- [Problem statement] In the entries below, how many lines hold the string "width"? Give only the number.

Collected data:
---

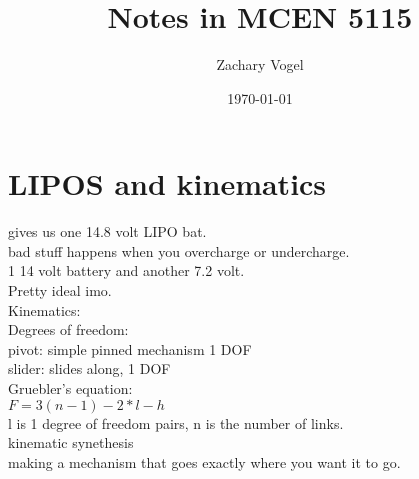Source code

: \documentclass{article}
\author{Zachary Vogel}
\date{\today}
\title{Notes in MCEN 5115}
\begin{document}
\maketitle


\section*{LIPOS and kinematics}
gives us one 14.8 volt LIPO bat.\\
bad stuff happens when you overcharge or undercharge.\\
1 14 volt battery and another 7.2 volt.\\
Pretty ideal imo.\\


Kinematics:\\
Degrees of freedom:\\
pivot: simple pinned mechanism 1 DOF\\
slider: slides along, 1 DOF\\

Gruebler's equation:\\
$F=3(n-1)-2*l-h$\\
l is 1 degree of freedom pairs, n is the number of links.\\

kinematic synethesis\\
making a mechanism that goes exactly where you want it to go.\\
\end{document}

---

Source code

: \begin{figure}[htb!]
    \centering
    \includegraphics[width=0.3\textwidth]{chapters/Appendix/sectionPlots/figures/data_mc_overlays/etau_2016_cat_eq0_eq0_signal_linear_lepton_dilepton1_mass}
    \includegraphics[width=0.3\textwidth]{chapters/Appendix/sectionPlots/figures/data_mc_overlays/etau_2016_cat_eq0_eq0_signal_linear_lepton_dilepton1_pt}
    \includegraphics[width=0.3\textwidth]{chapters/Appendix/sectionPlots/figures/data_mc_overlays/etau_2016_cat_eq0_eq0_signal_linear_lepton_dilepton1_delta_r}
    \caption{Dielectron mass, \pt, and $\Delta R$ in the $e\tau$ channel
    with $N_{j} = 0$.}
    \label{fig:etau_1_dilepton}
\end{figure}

---

- [Result below] 3